▶ DIRECTIONS FOR THIS TASK
Search the records for the word "list" and report each line that has it.
----- DATA PROVIDED -----
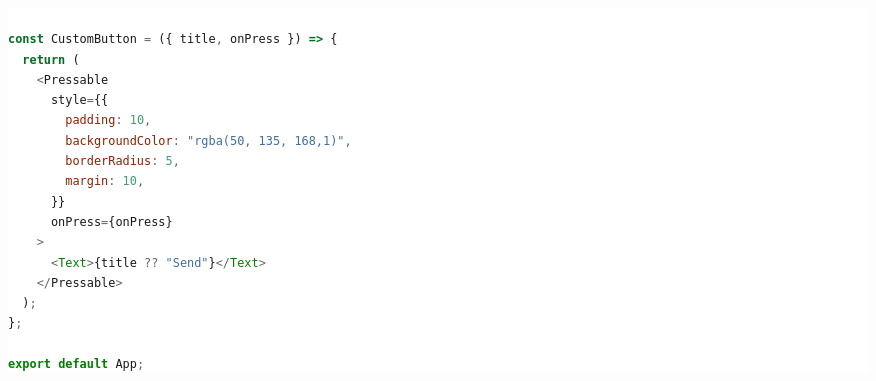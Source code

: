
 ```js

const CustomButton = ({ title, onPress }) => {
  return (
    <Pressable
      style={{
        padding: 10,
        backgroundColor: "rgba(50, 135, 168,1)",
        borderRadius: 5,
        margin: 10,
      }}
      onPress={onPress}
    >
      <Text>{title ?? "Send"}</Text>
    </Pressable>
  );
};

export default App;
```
-----
----- DATA PROVIDED -----
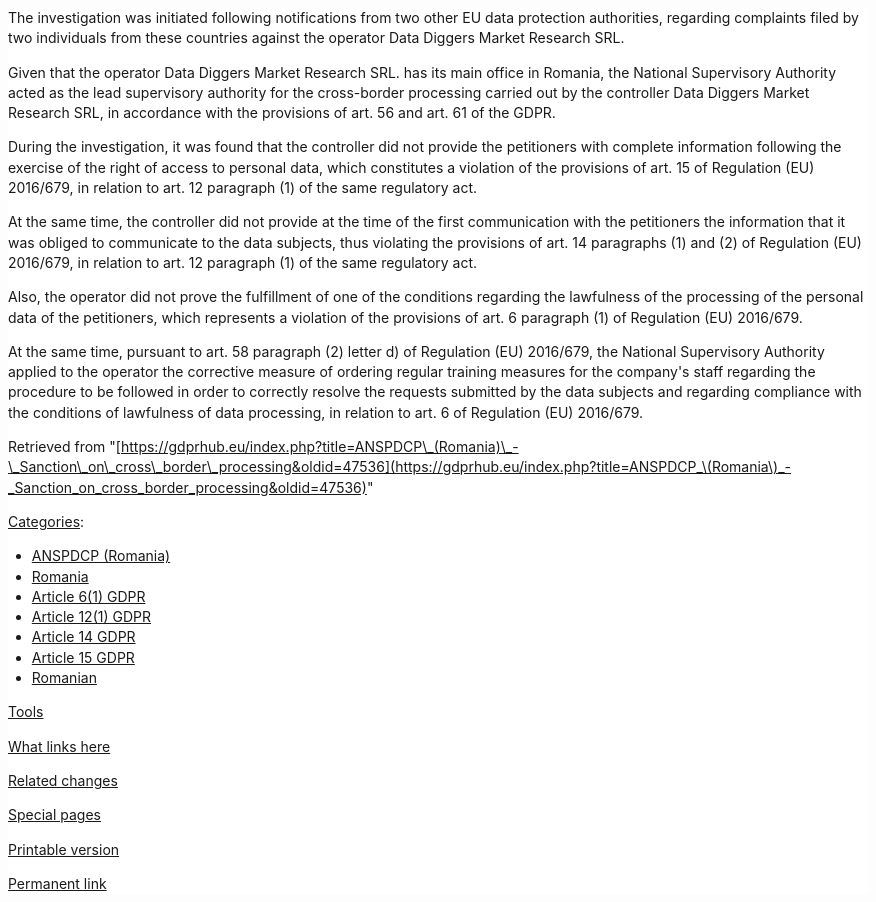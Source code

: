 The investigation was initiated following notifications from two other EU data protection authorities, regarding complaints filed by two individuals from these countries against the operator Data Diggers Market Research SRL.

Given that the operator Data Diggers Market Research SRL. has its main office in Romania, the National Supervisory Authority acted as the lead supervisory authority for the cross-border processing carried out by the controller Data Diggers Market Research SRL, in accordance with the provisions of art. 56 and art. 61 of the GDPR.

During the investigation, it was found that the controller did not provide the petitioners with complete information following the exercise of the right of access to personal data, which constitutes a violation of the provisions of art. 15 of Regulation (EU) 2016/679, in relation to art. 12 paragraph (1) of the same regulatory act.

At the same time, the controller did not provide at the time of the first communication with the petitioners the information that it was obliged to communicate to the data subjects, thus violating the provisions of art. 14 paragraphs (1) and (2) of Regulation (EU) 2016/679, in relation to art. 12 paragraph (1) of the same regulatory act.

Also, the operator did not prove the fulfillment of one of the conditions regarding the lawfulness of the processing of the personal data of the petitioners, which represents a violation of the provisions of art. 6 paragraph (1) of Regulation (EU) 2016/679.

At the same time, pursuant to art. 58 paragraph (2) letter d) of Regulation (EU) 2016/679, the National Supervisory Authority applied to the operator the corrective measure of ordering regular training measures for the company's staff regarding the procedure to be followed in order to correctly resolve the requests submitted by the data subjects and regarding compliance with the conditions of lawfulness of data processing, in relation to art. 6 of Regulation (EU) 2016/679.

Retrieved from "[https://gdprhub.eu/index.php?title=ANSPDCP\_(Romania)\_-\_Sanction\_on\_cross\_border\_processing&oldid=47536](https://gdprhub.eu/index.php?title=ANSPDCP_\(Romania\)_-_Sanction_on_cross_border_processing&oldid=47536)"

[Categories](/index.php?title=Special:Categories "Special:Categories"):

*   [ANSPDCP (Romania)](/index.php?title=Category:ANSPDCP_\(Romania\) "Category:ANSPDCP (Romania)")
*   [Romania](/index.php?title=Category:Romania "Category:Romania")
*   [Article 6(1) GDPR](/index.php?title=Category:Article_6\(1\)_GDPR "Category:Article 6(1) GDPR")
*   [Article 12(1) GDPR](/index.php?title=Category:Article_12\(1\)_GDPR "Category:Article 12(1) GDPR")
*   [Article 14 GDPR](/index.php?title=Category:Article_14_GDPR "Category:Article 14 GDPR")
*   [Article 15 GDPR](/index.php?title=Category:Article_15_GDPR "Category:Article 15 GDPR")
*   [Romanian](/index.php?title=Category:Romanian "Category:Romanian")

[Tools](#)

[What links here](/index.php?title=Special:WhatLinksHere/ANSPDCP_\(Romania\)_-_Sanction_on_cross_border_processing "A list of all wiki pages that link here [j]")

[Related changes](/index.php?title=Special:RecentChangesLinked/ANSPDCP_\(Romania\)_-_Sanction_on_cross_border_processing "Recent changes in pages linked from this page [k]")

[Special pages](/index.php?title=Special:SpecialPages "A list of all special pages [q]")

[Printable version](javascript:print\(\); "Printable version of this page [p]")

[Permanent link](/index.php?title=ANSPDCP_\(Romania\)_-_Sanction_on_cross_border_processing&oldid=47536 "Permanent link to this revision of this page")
-----
▶ RESULT FOR THIS TASK
[What links here](/index.php?title=Special:WhatLinksHere/ANSPDCP_\(Romania\)_-_Sanction_on_cross_border_processing "A list of all wiki pages that link here [j]")
[Special pages](/index.php?title=Special:SpecialPages "A list of all special pages [q]")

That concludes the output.